## Information provided
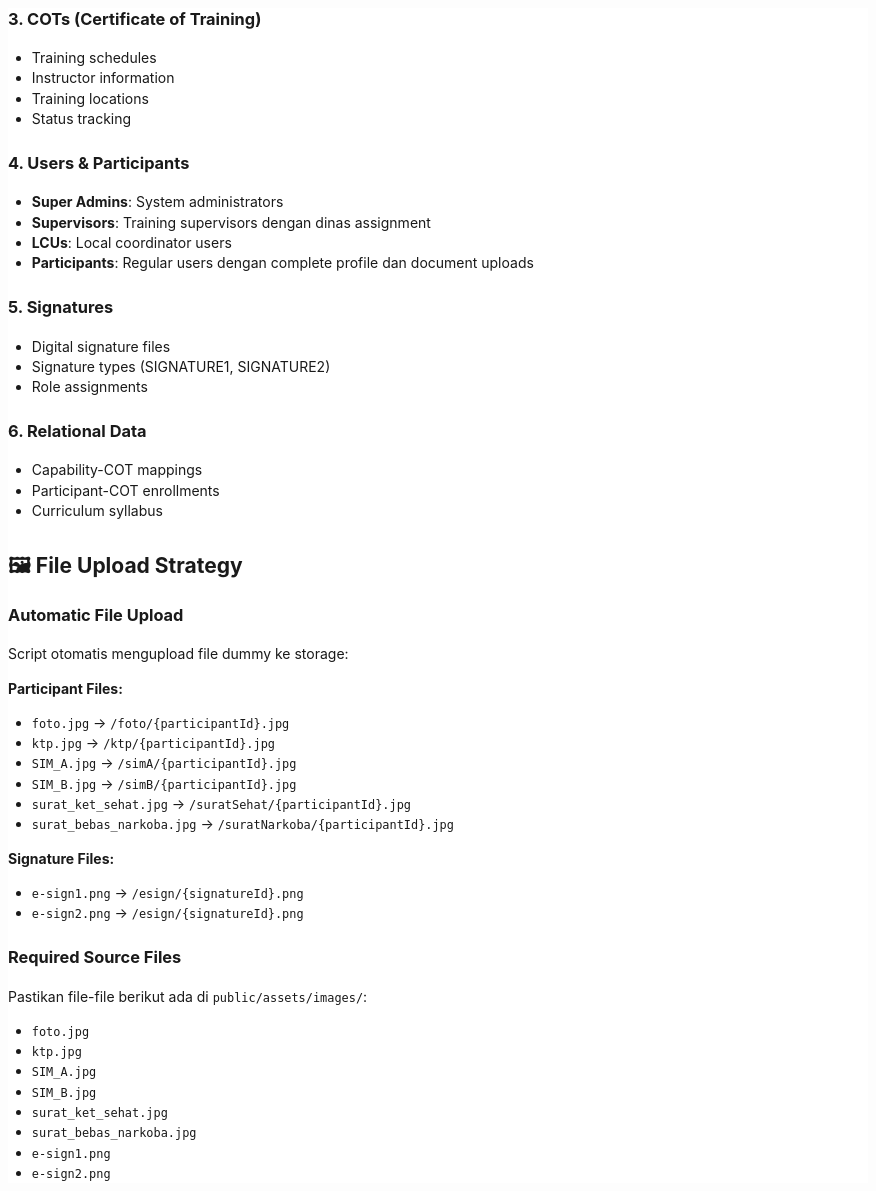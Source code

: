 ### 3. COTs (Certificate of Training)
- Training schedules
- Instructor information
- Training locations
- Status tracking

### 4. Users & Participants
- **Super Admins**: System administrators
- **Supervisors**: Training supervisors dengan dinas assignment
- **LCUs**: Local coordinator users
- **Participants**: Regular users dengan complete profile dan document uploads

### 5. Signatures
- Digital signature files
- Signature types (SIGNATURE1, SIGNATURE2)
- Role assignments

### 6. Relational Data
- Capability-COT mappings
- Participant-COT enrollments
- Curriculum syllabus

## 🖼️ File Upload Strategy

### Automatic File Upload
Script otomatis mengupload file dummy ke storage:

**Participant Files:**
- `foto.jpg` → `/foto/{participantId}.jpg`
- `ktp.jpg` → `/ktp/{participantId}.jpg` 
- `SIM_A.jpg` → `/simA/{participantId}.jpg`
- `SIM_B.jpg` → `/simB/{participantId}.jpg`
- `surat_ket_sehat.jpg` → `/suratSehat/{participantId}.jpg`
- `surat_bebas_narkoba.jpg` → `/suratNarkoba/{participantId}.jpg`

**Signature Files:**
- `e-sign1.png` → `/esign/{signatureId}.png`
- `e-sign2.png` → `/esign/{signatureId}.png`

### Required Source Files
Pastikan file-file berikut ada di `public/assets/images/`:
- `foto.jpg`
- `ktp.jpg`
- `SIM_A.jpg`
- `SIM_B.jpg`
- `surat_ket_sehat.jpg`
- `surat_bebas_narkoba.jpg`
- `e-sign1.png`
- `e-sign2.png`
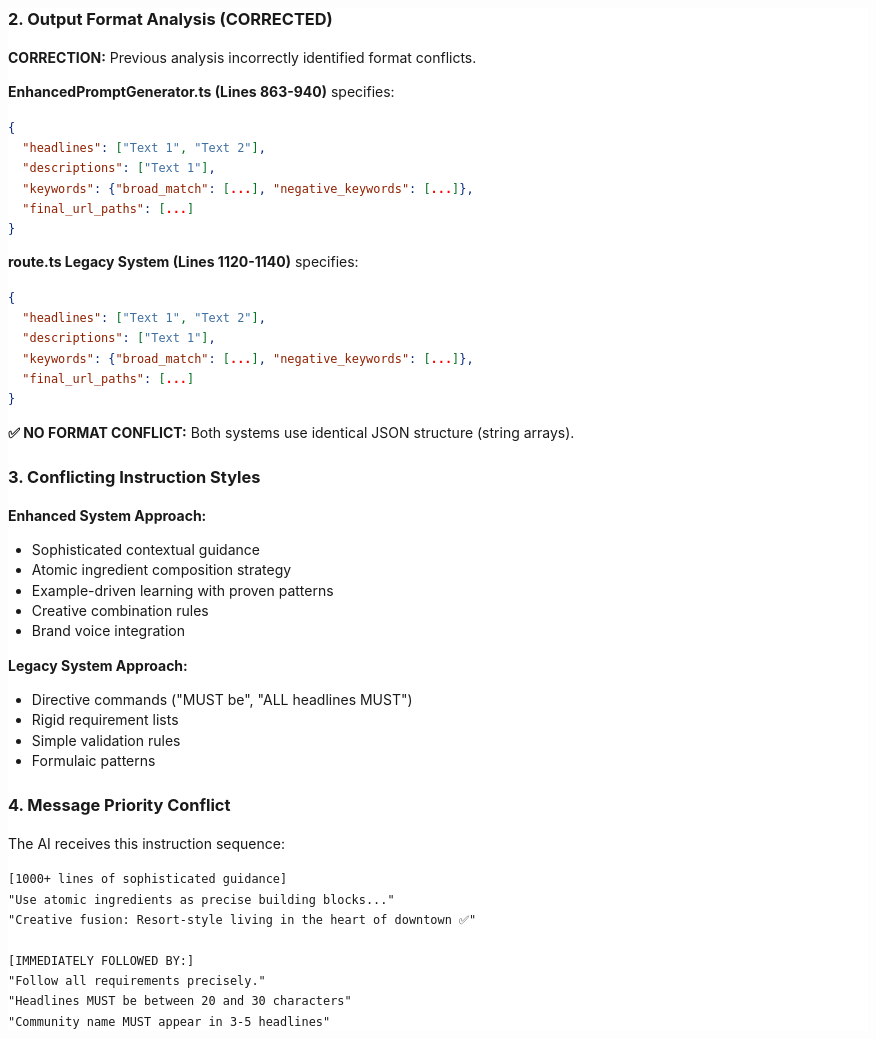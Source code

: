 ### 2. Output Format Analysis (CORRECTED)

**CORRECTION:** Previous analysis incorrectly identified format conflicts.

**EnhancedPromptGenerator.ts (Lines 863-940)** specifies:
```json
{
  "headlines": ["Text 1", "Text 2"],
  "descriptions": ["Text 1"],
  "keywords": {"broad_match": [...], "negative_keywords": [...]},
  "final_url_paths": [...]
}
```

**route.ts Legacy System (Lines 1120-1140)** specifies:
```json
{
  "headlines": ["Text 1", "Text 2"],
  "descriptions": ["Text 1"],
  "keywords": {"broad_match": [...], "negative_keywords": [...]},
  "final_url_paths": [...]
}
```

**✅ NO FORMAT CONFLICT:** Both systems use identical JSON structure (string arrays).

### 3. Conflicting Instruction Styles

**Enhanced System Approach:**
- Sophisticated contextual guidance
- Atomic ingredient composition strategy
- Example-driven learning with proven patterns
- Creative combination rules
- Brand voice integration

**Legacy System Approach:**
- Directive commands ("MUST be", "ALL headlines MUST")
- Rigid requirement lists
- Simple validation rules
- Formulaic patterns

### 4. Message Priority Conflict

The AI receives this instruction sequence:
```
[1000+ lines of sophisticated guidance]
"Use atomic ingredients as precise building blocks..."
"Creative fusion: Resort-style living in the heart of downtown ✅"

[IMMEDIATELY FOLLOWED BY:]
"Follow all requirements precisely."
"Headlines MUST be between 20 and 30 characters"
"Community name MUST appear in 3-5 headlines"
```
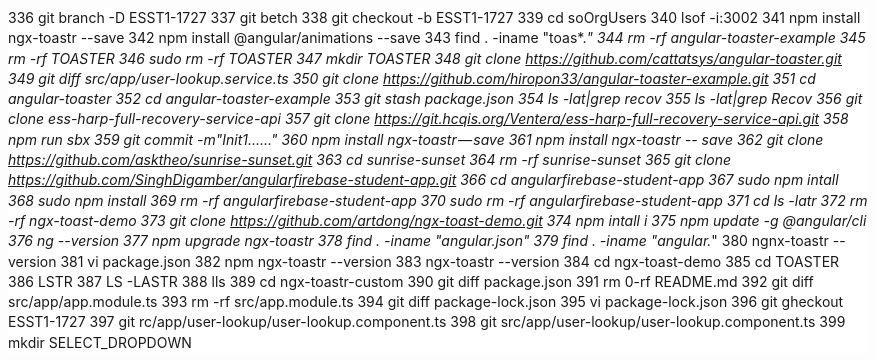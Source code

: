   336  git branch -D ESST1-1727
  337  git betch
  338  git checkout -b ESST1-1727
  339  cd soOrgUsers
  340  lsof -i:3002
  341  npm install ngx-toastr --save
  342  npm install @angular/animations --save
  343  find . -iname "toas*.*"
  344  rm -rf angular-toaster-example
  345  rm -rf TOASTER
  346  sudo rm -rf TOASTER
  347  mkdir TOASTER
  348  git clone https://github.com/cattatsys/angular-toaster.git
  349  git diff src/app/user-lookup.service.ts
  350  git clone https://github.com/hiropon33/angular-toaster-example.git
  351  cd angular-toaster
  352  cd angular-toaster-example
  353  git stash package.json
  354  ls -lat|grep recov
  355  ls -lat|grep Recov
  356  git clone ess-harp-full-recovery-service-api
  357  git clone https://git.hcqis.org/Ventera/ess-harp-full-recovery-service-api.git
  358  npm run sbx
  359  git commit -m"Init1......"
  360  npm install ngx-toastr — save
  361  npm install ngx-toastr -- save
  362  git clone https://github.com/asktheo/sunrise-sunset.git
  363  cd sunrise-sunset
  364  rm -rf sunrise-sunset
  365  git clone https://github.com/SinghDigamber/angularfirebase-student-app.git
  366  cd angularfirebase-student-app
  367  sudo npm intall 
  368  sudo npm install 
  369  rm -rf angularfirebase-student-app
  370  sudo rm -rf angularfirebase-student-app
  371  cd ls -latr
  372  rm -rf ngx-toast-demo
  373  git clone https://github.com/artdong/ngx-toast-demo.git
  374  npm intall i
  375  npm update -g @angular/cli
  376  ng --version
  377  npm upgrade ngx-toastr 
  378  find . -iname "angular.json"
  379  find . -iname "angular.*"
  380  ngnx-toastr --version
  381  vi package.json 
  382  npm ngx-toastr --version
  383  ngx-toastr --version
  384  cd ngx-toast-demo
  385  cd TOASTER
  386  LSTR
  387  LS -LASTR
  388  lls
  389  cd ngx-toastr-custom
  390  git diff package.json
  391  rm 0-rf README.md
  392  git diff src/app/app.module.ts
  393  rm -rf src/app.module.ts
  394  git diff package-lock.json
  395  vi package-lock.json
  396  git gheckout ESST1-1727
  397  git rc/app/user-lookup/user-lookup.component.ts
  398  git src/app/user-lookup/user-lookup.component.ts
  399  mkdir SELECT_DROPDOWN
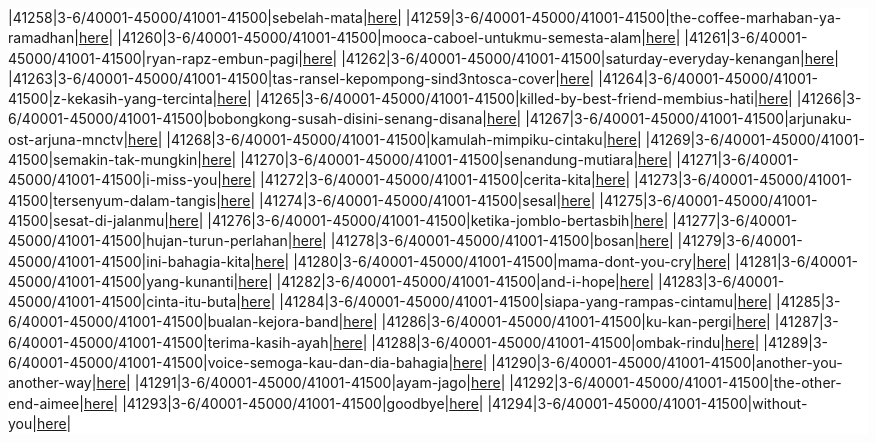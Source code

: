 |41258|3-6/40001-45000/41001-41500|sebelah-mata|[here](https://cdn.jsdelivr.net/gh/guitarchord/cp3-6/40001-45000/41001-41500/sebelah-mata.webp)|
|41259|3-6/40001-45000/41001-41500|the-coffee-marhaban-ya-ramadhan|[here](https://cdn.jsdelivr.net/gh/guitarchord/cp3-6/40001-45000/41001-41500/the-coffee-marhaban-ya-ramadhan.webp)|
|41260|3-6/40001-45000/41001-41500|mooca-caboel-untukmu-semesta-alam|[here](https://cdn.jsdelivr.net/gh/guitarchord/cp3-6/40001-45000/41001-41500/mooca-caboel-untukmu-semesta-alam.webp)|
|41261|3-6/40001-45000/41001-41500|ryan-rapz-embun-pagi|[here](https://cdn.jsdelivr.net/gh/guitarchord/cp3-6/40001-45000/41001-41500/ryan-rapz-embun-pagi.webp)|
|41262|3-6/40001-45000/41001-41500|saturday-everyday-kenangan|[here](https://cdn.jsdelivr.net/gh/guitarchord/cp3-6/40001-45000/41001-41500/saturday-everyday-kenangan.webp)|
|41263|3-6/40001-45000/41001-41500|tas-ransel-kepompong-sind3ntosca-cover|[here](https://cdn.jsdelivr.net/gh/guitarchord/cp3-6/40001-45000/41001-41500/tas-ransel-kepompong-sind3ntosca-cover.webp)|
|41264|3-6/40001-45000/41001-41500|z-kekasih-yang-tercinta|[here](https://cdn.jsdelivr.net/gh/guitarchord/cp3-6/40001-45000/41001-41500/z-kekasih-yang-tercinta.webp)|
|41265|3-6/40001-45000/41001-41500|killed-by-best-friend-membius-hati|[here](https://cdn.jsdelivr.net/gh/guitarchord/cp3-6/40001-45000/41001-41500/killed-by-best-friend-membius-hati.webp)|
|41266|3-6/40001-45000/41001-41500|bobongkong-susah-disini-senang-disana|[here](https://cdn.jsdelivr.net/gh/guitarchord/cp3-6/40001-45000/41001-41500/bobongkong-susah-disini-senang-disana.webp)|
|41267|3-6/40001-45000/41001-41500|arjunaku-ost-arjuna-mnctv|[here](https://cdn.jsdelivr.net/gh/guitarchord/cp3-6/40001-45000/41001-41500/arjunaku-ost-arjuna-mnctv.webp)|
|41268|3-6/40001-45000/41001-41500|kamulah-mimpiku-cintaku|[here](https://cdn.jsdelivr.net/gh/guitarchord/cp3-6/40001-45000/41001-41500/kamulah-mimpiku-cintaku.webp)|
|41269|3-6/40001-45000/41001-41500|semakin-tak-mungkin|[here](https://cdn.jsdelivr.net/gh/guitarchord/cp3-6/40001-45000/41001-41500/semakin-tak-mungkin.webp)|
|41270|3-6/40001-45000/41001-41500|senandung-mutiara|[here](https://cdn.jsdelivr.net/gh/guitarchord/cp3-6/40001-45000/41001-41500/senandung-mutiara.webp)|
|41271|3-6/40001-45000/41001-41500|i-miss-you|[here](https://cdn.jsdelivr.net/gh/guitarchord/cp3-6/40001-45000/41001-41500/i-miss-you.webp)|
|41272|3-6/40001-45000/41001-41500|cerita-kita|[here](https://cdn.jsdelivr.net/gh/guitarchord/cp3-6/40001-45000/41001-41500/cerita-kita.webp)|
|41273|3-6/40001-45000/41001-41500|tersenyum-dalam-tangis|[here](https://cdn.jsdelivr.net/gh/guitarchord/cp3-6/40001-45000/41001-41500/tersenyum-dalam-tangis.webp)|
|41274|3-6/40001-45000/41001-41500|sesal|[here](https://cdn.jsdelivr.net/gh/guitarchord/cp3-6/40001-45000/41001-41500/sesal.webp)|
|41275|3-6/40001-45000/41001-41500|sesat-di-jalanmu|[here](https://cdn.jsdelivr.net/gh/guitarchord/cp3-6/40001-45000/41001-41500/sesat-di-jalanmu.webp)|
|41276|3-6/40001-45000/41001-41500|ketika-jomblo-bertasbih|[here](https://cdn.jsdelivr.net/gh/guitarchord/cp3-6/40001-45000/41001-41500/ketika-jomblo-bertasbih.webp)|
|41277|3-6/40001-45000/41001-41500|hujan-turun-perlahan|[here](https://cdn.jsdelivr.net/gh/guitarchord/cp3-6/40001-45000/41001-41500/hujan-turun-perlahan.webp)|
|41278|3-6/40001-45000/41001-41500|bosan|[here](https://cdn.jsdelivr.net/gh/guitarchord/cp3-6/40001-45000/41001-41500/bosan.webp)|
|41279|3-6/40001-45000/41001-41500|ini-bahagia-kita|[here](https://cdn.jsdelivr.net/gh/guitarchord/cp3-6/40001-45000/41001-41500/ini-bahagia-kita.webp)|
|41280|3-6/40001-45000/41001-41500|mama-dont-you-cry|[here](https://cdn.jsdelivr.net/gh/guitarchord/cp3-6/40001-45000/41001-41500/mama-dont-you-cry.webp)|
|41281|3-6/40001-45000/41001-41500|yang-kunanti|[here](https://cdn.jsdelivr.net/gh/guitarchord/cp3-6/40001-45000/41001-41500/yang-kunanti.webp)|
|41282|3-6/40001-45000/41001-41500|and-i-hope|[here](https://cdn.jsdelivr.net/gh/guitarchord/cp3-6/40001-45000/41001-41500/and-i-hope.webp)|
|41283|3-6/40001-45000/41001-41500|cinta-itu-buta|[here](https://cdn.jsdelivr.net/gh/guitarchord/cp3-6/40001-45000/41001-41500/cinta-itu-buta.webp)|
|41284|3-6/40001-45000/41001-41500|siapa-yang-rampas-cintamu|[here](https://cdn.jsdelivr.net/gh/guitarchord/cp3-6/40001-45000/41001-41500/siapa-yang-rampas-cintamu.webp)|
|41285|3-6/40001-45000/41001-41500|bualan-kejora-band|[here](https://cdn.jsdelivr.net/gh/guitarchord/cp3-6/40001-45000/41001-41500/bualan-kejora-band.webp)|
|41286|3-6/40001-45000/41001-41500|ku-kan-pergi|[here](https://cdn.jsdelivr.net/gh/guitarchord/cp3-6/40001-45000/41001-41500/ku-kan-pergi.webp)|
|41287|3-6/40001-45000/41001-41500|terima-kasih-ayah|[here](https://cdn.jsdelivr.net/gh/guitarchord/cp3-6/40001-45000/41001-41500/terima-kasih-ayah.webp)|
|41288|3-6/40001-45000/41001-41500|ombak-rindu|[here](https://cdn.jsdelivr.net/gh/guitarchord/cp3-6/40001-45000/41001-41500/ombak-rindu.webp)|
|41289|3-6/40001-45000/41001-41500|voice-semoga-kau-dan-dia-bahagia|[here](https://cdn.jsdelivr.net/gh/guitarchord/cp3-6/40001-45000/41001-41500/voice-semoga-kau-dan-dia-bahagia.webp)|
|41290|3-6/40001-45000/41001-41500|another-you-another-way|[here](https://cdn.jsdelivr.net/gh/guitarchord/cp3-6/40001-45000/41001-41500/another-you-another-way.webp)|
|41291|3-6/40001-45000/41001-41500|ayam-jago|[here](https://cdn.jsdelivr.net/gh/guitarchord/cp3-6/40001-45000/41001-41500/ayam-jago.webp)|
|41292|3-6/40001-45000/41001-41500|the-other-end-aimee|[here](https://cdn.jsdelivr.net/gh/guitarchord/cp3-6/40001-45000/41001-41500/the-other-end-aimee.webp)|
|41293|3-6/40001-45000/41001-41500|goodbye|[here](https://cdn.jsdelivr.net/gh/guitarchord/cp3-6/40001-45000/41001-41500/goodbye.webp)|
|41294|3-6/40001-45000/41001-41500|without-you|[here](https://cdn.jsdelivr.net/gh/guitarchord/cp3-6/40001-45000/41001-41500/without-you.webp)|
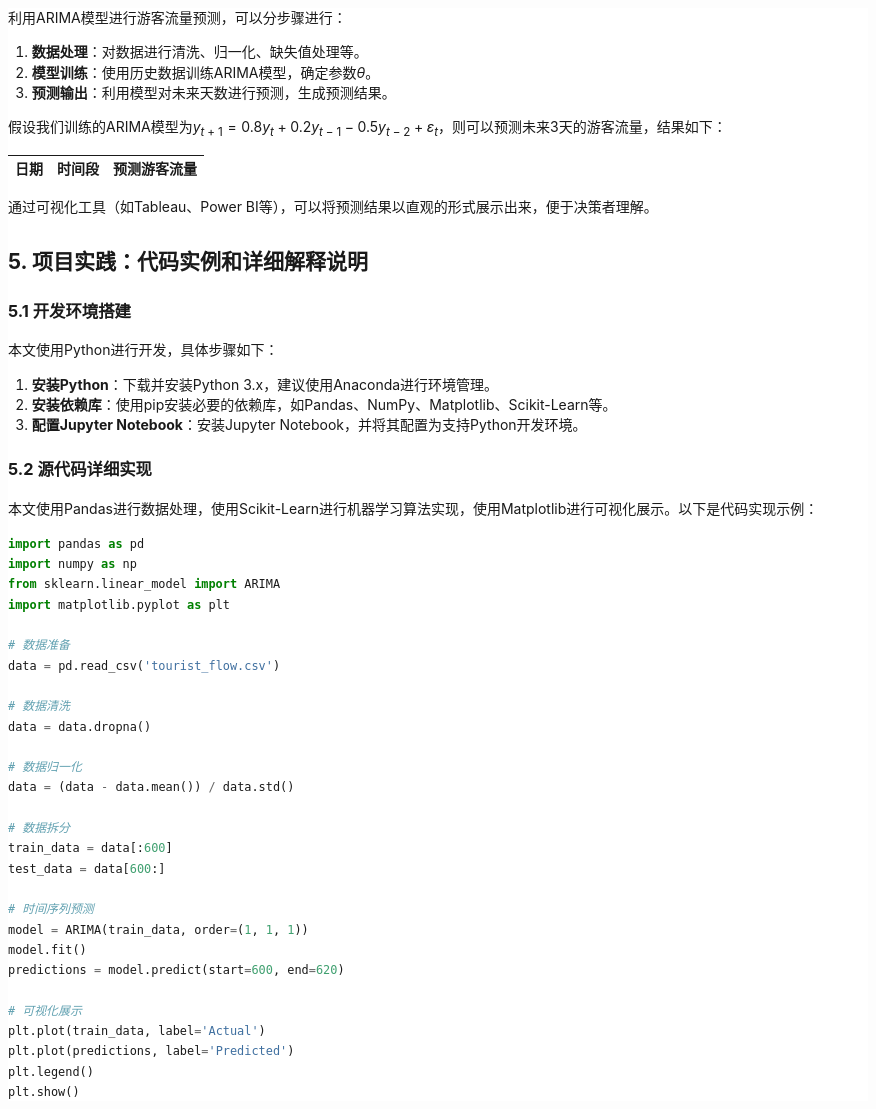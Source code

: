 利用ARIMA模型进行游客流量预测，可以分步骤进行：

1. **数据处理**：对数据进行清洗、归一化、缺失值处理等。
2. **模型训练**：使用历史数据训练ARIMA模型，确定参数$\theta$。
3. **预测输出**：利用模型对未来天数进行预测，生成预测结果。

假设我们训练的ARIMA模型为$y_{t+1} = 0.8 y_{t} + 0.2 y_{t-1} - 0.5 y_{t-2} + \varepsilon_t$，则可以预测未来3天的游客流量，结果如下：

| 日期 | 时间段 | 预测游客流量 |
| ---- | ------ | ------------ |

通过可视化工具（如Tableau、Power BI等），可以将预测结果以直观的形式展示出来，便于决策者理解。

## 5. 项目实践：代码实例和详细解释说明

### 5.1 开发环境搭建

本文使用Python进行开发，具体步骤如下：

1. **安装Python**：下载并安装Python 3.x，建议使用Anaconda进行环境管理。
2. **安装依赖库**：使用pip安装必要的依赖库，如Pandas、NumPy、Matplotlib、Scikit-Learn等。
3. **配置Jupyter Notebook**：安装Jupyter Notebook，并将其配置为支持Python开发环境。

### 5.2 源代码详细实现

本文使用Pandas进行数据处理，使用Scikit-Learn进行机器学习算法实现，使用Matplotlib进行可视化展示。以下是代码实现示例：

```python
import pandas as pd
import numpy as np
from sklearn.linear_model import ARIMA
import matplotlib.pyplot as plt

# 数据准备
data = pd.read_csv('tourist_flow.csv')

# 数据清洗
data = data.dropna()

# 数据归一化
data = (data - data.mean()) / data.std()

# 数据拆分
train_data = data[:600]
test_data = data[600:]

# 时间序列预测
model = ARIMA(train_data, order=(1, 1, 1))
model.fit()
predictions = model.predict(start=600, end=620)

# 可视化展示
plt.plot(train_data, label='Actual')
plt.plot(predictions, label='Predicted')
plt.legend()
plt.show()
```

## To do
Please report how many lines of the entries above include "esign". Only the number is wanted.

## Your response
2